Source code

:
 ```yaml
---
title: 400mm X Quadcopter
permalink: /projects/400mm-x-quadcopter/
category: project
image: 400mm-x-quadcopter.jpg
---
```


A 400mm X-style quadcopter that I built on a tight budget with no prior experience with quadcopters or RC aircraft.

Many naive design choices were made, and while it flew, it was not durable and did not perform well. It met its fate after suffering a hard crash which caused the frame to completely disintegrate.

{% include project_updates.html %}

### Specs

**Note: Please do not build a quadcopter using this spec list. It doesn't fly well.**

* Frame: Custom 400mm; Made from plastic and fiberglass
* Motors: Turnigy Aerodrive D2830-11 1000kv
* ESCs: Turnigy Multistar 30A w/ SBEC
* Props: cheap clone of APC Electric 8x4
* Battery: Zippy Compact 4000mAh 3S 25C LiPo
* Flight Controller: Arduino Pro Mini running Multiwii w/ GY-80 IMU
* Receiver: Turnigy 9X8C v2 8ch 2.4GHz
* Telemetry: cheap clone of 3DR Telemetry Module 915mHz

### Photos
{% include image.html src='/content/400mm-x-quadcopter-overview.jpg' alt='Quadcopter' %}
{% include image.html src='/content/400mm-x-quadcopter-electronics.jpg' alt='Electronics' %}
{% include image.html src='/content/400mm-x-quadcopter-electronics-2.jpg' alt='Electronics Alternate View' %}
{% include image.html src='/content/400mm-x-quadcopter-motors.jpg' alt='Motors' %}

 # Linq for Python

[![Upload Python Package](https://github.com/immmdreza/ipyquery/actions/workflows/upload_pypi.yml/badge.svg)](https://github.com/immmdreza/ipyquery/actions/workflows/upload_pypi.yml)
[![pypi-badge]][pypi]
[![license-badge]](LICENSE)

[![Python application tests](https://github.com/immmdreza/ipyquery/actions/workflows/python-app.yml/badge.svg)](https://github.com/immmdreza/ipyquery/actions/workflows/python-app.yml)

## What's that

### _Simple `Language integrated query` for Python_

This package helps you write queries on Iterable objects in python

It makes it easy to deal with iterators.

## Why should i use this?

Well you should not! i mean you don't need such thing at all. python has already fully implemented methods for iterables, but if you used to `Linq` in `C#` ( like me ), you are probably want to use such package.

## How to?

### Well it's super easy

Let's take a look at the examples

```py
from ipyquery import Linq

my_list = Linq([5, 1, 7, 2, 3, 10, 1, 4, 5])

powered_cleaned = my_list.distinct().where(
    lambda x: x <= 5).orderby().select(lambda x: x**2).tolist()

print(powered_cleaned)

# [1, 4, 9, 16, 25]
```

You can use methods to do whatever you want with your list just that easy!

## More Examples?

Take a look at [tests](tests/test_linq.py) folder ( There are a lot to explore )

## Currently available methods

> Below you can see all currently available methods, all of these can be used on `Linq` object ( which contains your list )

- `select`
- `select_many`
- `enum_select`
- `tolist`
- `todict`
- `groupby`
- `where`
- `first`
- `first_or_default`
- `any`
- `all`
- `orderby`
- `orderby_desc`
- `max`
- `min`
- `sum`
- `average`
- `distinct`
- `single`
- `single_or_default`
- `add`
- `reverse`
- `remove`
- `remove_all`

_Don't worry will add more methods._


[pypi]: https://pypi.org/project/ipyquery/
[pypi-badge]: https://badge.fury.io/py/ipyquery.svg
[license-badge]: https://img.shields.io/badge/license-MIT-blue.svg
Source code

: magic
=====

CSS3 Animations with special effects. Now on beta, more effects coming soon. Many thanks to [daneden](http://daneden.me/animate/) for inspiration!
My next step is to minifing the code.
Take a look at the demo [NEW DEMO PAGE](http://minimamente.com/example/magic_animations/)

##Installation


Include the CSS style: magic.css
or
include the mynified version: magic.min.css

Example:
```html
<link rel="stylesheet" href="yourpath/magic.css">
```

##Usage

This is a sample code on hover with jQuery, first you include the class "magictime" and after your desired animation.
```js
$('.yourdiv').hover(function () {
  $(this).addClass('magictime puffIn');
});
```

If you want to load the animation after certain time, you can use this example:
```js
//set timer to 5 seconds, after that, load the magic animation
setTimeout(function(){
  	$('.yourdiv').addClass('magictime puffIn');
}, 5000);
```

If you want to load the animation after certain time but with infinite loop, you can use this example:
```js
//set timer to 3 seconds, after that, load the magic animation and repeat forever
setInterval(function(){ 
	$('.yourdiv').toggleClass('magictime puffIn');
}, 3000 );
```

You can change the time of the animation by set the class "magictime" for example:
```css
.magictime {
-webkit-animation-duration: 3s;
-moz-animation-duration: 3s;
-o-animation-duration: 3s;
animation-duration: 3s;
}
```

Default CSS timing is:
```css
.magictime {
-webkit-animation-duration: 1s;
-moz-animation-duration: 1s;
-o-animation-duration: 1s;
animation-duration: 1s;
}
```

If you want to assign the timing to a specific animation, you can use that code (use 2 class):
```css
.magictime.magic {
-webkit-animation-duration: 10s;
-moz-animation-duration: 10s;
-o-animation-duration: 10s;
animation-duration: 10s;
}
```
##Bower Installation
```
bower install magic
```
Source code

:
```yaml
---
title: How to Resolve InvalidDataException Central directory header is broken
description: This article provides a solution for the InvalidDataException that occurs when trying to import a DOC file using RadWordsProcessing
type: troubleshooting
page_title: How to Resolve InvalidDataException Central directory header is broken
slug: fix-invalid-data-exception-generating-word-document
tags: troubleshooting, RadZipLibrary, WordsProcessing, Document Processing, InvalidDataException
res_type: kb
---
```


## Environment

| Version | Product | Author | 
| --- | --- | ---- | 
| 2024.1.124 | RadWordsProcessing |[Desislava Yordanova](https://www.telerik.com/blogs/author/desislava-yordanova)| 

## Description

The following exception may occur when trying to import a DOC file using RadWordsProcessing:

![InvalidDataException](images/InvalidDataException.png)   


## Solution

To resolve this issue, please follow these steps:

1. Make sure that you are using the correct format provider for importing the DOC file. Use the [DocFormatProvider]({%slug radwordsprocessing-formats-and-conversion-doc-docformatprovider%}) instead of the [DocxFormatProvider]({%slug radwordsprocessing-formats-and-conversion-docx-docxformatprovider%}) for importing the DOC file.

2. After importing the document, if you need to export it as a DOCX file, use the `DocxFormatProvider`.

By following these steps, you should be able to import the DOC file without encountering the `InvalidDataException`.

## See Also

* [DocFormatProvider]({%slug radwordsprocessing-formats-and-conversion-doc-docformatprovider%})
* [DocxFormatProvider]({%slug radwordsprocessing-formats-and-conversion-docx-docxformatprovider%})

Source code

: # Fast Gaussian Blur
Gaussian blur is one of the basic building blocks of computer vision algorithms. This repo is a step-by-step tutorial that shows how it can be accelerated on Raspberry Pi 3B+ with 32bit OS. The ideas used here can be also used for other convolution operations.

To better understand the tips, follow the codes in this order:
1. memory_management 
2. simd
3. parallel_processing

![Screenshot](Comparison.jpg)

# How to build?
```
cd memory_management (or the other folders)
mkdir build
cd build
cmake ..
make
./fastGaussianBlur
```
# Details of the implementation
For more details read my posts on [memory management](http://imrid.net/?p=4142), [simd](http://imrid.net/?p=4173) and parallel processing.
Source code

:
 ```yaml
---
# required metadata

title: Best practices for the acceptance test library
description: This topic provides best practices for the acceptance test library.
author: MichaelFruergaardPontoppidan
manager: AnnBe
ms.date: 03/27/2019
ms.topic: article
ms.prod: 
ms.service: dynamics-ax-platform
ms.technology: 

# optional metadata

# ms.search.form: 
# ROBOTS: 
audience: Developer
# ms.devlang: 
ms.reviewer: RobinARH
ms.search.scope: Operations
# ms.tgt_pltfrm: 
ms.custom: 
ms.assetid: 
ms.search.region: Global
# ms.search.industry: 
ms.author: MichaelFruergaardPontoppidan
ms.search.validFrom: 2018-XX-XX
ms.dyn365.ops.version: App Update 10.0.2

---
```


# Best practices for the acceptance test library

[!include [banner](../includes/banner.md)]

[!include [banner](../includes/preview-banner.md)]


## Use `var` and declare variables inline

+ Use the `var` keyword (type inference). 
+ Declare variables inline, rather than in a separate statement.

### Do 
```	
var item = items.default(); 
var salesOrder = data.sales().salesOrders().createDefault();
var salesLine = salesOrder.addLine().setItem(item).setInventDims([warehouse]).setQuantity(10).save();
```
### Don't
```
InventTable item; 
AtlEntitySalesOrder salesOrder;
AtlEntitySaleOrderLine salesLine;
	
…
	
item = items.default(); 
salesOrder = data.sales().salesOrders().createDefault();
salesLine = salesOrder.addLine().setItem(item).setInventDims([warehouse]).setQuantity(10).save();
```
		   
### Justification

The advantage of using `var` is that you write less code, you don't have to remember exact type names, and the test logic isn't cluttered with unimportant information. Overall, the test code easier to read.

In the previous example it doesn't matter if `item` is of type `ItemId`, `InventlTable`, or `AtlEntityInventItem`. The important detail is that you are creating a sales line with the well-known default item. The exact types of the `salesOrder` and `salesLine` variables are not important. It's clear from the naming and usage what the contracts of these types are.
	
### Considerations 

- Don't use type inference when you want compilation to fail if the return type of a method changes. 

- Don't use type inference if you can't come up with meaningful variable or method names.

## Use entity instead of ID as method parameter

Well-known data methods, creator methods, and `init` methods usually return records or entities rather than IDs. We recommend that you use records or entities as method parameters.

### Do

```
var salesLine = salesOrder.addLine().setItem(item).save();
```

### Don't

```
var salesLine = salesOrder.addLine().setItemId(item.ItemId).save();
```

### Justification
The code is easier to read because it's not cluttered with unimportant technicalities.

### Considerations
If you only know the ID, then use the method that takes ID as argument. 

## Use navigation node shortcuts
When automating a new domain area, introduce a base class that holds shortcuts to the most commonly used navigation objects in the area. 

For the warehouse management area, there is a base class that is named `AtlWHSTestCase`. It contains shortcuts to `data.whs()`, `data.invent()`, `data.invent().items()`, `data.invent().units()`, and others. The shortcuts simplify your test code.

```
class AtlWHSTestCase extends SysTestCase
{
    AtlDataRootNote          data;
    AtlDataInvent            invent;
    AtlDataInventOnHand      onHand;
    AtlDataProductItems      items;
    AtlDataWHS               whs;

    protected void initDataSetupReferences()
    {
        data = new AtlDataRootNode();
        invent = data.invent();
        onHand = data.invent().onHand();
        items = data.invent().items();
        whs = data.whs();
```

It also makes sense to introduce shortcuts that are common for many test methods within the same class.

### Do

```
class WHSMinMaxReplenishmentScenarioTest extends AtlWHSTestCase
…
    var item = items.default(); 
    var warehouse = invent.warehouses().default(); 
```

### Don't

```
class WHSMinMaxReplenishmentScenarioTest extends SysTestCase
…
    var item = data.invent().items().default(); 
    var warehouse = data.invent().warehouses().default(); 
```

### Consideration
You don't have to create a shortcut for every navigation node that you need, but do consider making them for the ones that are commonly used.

- _How to complete this task_
Where does the word "setQuantity" occur in the records? Return every line that holds it.

- _Result below_
var salesLine = salesOrder.addLine().setItem(item).setInventDims([warehouse]).setQuantity(10).save();
salesLine = salesOrder.addLine().setItem(item).setInventDims([warehouse]).setQuantity(10).save();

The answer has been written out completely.